Ramnes herredsstyre 1945–1947
| Party name (in Norwegian) |  | Number of representatives |
|---|---|---|
|  | Labour Party (Arbeiderpartiet) | 6 |
|  | Joint list of the Liberal Party (Venstre) and the Radical People's Party (Radikale Folkepartiet) | 1 |
|  | Joint List(s) of Non-Socialist Parties (Borgerlige Felleslister) | 13 |
| Total number of members: |  | 20 |

Ramnes herredsstyre 1937–1941*
| Party name (in Norwegian) |  | Number of representatives |
|  | Labour Party (Arbeiderpartiet) | 5 |
|  | Liberal Party (Venstre) | 2 |
|  | Joint list of the Conservative Party (Høyre) and the Farmers' Party (Bondepartiet) | 7 |
|  | Joint List(s) of Non-Socialist Parties (Borgerlige Felleslister) | 6 |
| Total number of members: |  | 20 |
Note: Due to the German occupation of Norway during World War II, no elections were held for new municipal councils until after the war ended in 1945.

==Geography==
The landscape of Ramnes is dominated by the wide valleys of the river Aulielva.
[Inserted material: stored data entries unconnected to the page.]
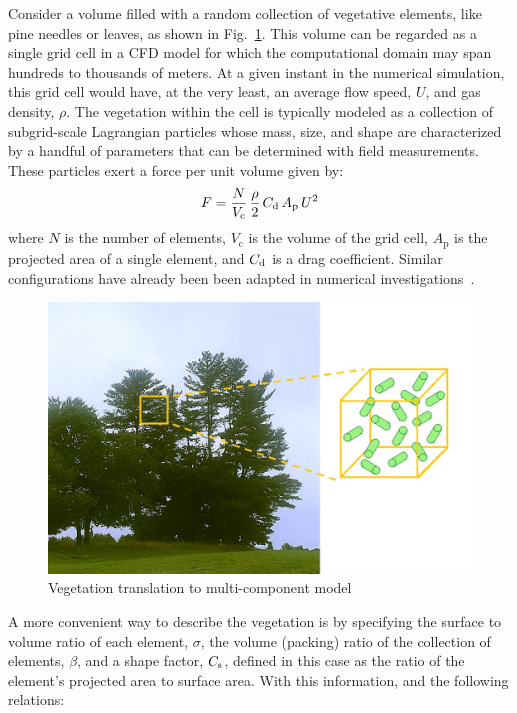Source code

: \documentclass[12pt]{article}
\begin{document}
Consider a volume filled with a random collection of vegetative elements, like pine needles or leaves, as shown in Fig.~\ref{fig:Canopymod}. This volume can be regarded as a single grid cell in a CFD model for which the computational domain may span hundreds to thousands of meters. At a given instant in the numerical simulation, this grid cell would have, at the very least, an average flow speed, $U$, and gas density, $\rho$.  The vegetation within the cell is typically modeled as a collection of subgrid-scale Lagrangian particles whose mass, size, and shape are characterized by a handful of parameters that can be determined with field measurements. These particles exert a force per unit volume given by:
\begin{equation}
\label{eq:DragForce}
F = \frac{N}{V_{\mathrm{c}}} \, \frac{\rho}{2} \,  C_{\rm d} \, A_{\mathrm{p}} \, U^2
\end{equation}
where $N$ is the number of elements, $V_{\mathrm{c}}$ is the volume of the grid cell, $A_{\mathrm{p}}$ is the projected area of a single element, and $C_{\rm d}$ is a drag coefficient. Similar configurations have already been been adapted in numerical investigations~\cite{Pimont2009, Dupont2008}.
\begin{figure}[!ht]
	\centering 	\includegraphics[width=1.0\linewidth]{Picture1.jpg}
	\caption{Vegetation translation to multi-component model}
	\label{fig:Canopymod}
\end{figure}
A more convenient way to describe the vegetation is by specifying the surface to volume ratio of each element, $\sigma$, the volume (packing) ratio of the collection of elements, $\beta$, and a shape factor, $C_{\rm s}$, defined in this case as the ratio of the element's projected area to surface area. With this information, and the following relations:
\end{document}
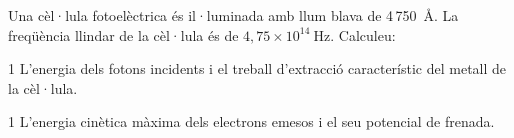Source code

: Una cèl·lula fotoelèctrica és il·luminada amb llum blava de 4\,750~Å. La freqüència llindar de la cèl·lula és de $4,75\times 10^{14}\ \mathrm{Hz}$. Calculeu:

\begin{apartat}{1}
L'energia dels fotons incidents i el treball d'extracció característic del metall de la cèl·lula.
\end{apartat}

\begin{apartat}{1}
L'energia cinètica màxima dels electrons emesos i el seu potencial de frenada.
\end{apartat}

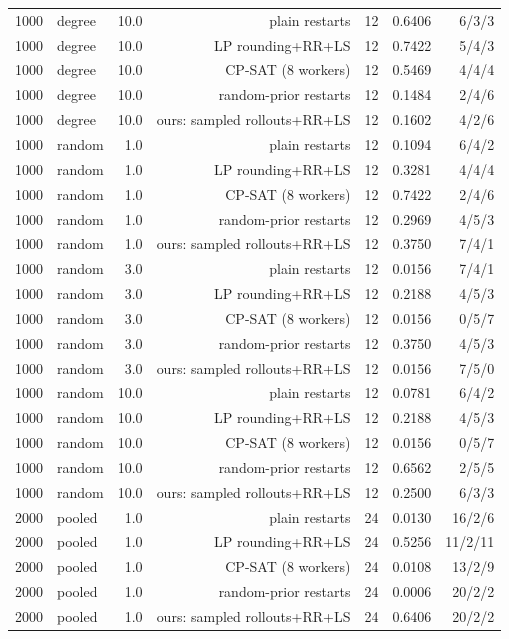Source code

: \begin{table}[t]
\begin{tabular}{llrrrrr}
1000 & degree & 10.0 & plain restarts & 12 & 0.6406 & 6/3/3 \\
1000 & degree & 10.0 & LP rounding+RR+LS & 12 & 0.7422 & 5/4/3 \\
1000 & degree & 10.0 & CP-SAT (8 workers) & 12 & 0.5469 & 4/4/4 \\
1000 & degree & 10.0 & random-prior restarts & 12 & 0.1484 & 2/4/6 \\
1000 & degree & 10.0 & ours: sampled rollouts+RR+LS & 12 & 0.1602 & 4/2/6 \\
1000 & random & 1.0 & plain restarts & 12 & 0.1094 & 6/4/2 \\
1000 & random & 1.0 & LP rounding+RR+LS & 12 & 0.3281 & 4/4/4 \\
1000 & random & 1.0 & CP-SAT (8 workers) & 12 & 0.7422 & 2/4/6 \\
1000 & random & 1.0 & random-prior restarts & 12 & 0.2969 & 4/5/3 \\
1000 & random & 1.0 & ours: sampled rollouts+RR+LS & 12 & 0.3750 & 7/4/1 \\
1000 & random & 3.0 & plain restarts & 12 & 0.0156 & 7/4/1 \\
1000 & random & 3.0 & LP rounding+RR+LS & 12 & 0.2188 & 4/5/3 \\
1000 & random & 3.0 & CP-SAT (8 workers) & 12 & 0.0156 & 0/5/7 \\
1000 & random & 3.0 & random-prior restarts & 12 & 0.3750 & 4/5/3 \\
1000 & random & 3.0 & ours: sampled rollouts+RR+LS & 12 & 0.0156 & 7/5/0 \\
1000 & random & 10.0 & plain restarts & 12 & 0.0781 & 6/4/2 \\
1000 & random & 10.0 & LP rounding+RR+LS & 12 & 0.2188 & 4/5/3 \\
1000 & random & 10.0 & CP-SAT (8 workers) & 12 & 0.0156 & 0/5/7 \\
1000 & random & 10.0 & random-prior restarts & 12 & 0.6562 & 2/5/5 \\
1000 & random & 10.0 & ours: sampled rollouts+RR+LS & 12 & 0.2500 & 6/3/3 \\
2000 & pooled & 1.0 & plain restarts & 24 & 0.0130 & 16/2/6 \\
2000 & pooled & 1.0 & LP rounding+RR+LS & 24 & 0.5256 & 11/2/11 \\
2000 & pooled & 1.0 & CP-SAT (8 workers) & 24 & 0.0108 & 13/2/9 \\
2000 & pooled & 1.0 & random-prior restarts & 24 & 0.0006 & 20/2/2 \\
2000 & pooled & 1.0 & ours: sampled rollouts+RR+LS & 24 & 0.6406 & 20/2/2 \\

\end{tabular}
\end{table}
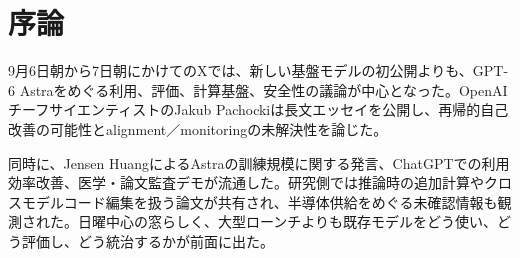 \section{序論}
9月6日朝から7日朝にかけてのXでは、新しい基盤モデルの初公開よりも、GPT-6 Astraをめぐる利用、評価、計算基盤、安全性の議論が中心となった。OpenAIチーフサイエンティストのJakub Pachockiは長文エッセイを公開し、再帰的自己改善の可能性とalignment／monitoringの未解決性を論じた。

同時に、Jensen HuangによるAstraの訓練規模に関する発言、ChatGPTでの利用効率改善、医学・論文監査デモが流通した。研究側では推論時の追加計算やクロスモデルコード編集を扱う論文が共有され、半導体供給をめぐる未確認情報も観測された。日曜中心の窓らしく、大型ローンチよりも既存モデルをどう使い、どう評価し、どう統治するかが前面に出た。
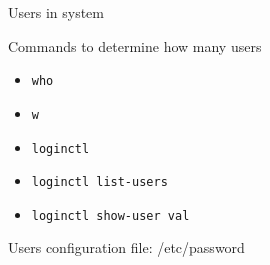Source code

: \begin{frame}[fragile]{Users in system}

Commands to determine how many users
  \begin{itemize}
    \item \verb|who|
    \item \verb|w|
    \item \verb|loginctl|
    \item \verb|loginctl list-users|
    \item \verb|loginctl show-user val|
  \end{itemize}
Users configuration file:  \alert{/etc/password}
\end{frame}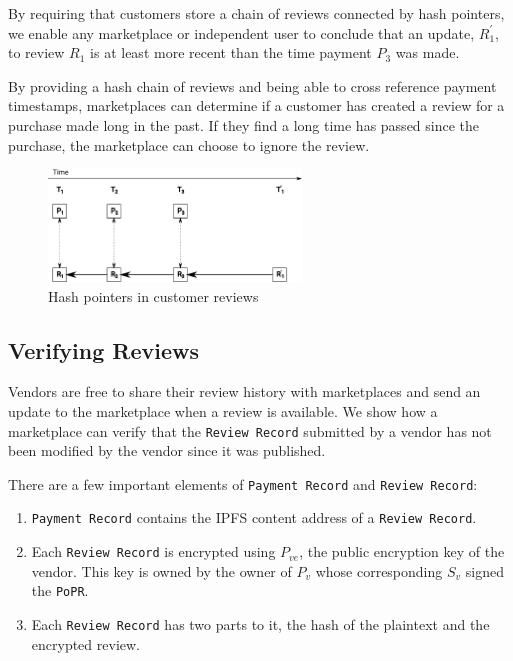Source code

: \documentclass[a4paper]{article}
\begin{document}
By requiring that customers store a chain of reviews connected by hash
pointers, we enable any marketplace or independent user to conclude
that an update, $R^{'}_1$, to review $R_1$ is at least more recent
than the time payment $P_3$ was made.

By providing a hash chain of reviews and being able to cross reference
payment timestamps, marketplaces can determine if a customer has
created a review for a purchase made long in the past. If they find a
long time has passed since the purchase, the marketplace can choose to
ignore the review.

\begin{figure}
\centering
\includegraphics[width=0.6\textwidth]{../timestamps.eps}
\caption{\label{fig:hash-pointer-reviews}{Hash pointers in customer reviews}}
\end{figure}

\subsection{Verifying Reviews}

Vendors are free to share their review history with marketplaces and
send an update to the marketplace when a review is available. We show
how a marketplace can verify that the \texttt{Review Record} submitted
by a vendor has not been modified by the vendor since it was
published.

There are a few important elements of \texttt{Payment Record} and
\texttt{Review Record}:

\begin{enumerate}
\item \texttt{Payment Record} contains the IPFS content address of a
  \texttt{Review Record}.
  
\item Each \texttt{Review Record} is encrypted using $P_{ve}$, the
  public encryption key of the vendor. This key is owned by the owner
  of $P_v$ whose corresponding $S_v$ signed the \texttt{PoPR}.

\item Each \texttt{Review Record} has two parts to it, the hash of the
  plaintext and the encrypted review.
\end{enumerate}
\end{document}
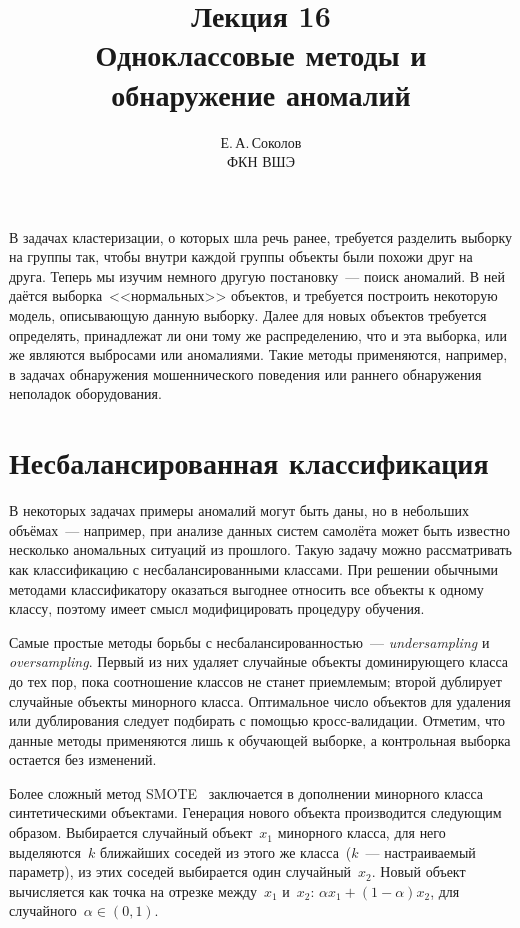 \documentclass[12pt,fleqn]{article}
\begin{document}
\title{Лекция 16\\Одноклассовые методы и обнаружение аномалий}
\author{Е.\,А.\,Соколов\\ФКН ВШЭ}
\maketitle

В задачах кластеризации, о которых шла речь ранее, требуется разделить выборку
на группы так, чтобы внутри каждой группы объекты были похожи друг на друга.
Теперь мы изучим немного другую постановку~--- поиск аномалий.
В ней даётся выборка~<<нормальных>> объектов, и требуется построить некоторую модель,
описывающую данную выборку.
Далее для новых объектов требуется определять, принадлежат ли они тому же распределению,
что и эта выборка, или же являются выбросами или аномалиями.
Такие методы применяются, например, в задачах обнаружения мошеннического поведения
или раннего обнаружения неполадок оборудования.

\section{Несбалансированная классификация}

В некоторых задачах примеры аномалий могут быть даны, но в небольших объёмах~---
например, при анализе данных систем самолёта может быть
известно несколько аномальных ситуаций из прошлого.
Такую задачу можно рассматривать как классификацию с несбалансированными классами.
При решении обычными методами классификатору оказаться выгоднее относить все объекты к одному классу,
поэтому имеет смысл модифицировать процедуру обучения.

Самые простые методы борьбы с несбалансированностью~--- \emph{undersampling} и \emph{oversampling}.
Первый из них удаляет случайные объекты доминирующего класса до тех пор,
пока соотношение классов не станет приемлемым;
второй дублирует случайные объекты минорного класса.
Оптимальное число объектов для удаления или дублирования следует подбирать с помощью кросс-валидации.
Отметим, что данные методы применяются лишь к обучающей выборке,
а контрольная выборка остается без изменений.

Более сложный метод SMOTE~\cite{chawla02smote} заключается в дополнении минорного класса
синтетическими объектами.
Генерация нового объекта производится следующим образом.
Выбирается случайный объект~$x_1$ минорного класса, для него выделяются~$k$ ближайших
соседей из этого же класса~($k$~--- настраиваемый параметр), из этих соседей
выбирается один случайный~$x_2$.
Новый объект вычисляется как точка на отрезке между~$x_1$ и~$x_2$:
$\alpha x_1 + (1 - \alpha) x_2$, для случайного~$\alpha \in (0, 1)$.
\end{document}
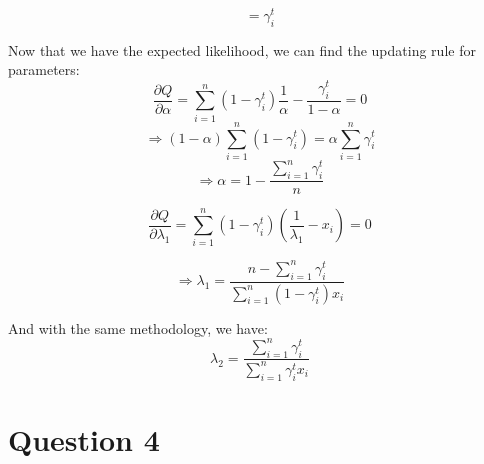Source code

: \documentclass{article}
\begin{document}
\begin{equation*}
    = \gamma_i^t
\end{equation*}

Now that we have the expected likelihood, we can find the updating rule for parameters:
\begin{equation*}
    \frac{\partial Q}{\partial \alpha} = \sum_{i=1}^{n} (1-\gamma_i^t)\frac{1}{\alpha} - \frac{\gamma_i^t}{1-\alpha} = 0
\end{equation*}
\begin{equation*}
    \Rightarrow (1 - \alpha) \sum_{i=1}^{n}(1-\gamma_i^t) = \alpha \sum_{i=1}^{n} \gamma_i^t
\end{equation*}
\begin{equation*}
    \Rightarrow \alpha = 1 - \frac{\sum_{i=1}^{n} \gamma_i^t}{n}
\end{equation*}

\begin{equation*}
    \frac{\partial Q}{\partial \lambda_1} = \sum_{i=1}^{n}(1 - \gamma_i^t)(\frac{1}{\lambda_1} - x_i) = 0
\end{equation*}

\begin{equation*}
    \Rightarrow \lambda_1 = \frac{n - \sum_{i=1}^{n} \gamma_i^t}{\sum_{i=1}^{n}(1-\gamma_i^t)x_i}
\end{equation*}

And with the same methodology, we have:
\begin{equation*}
    \lambda_2 = \frac{\sum_{i=1}^{n} \gamma_i^t}{\sum_{i=1}^{n} \gamma_i^t x_i}
\end{equation*}


\section*{Question 4}
\end{document}
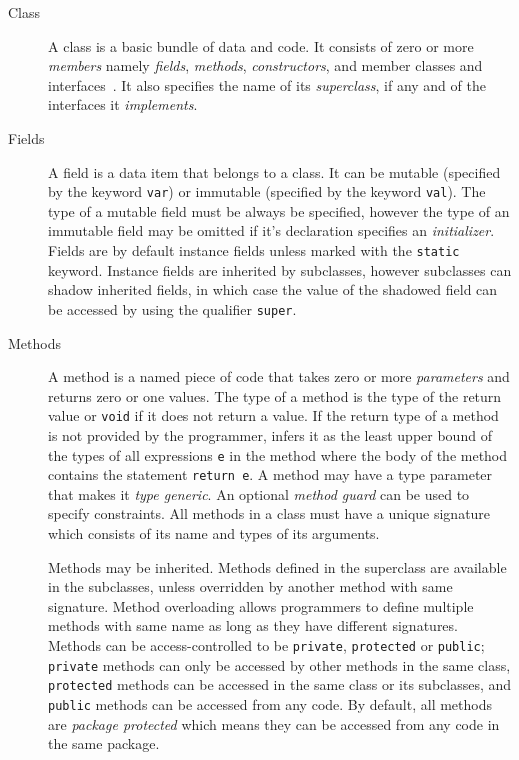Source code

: \begin{description}

\item[Class] A class is a basic bundle of data and code. It consists of zero or
more \emph{members} namely \emph{fields}, \emph{methods}, \emph{constructors},
and member classes and interfaces~\cite{x10intro}. It also specifies the name of its
\emph{superclass}, if any and of the interfaces it \emph{implements}.  

\item[Fields] A field is a data item that belongs to a class. It can be mutable
(specified by the keyword  \texttt{var}) or immutable (specified by the keyword
\texttt{val}). The type of a mutable field must be always be specified, however
the type of an immutable field may be omitted if it's declaration specifies an
\emph{initializer}. Fields are by default instance fields unless marked with the
\texttt{static} keyword. Instance fields are inherited by subclasses, however
subclasses can shadow inherited fields, in which case the value of the shadowed
field can be accessed by using the qualifier \texttt{super}.


\item[Methods] A method is a named piece of code that takes zero or more
\emph{parameters} and returns zero or one values. The type of a method is
the type of the return value or \texttt{void} if it does not return a value.
If the return type of a method is not provided by the programmer, \xten infers
it as the least upper bound of the types of all expressions \texttt{e} in the
method where the body of the method contains the statement \texttt{return e}.
A method may have a type parameter that makes it \emph{type generic}. An
optional \emph{method guard} can be used to specify constraints. All methods in
a class must have a unique signature which consists of its name and types of its
arguments.     

Methods may be inherited. Methods defined in the superclass are available in the
subclasses, unless overridden by another method with same signature. Method
overloading allows programmers to define multiple methods with same name as long
as they have different signatures. Methods can be access-controlled to be
\texttt{private}, \texttt{protected} or \texttt{public}; \texttt{private}
methods can only be accessed by other methods in the same class,
\texttt{protected} methods can be accessed in the same class or its subclasses,
and \texttt{public} methods can be accessed from any code. By default, all
methods are \emph{package protected} which means they can be accessed from any
code in the same package.


\end{description}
Around the village of Ramnes, the valley widens out into a large, cultivated plain known as Ramnessletta. Between the larger and smaller valley which generally run north-south are low, wooded hills. The hills are sparely covered with grass and trees, exposing weathered soil. The valleys are filled with a rich clay that is used for agriculture.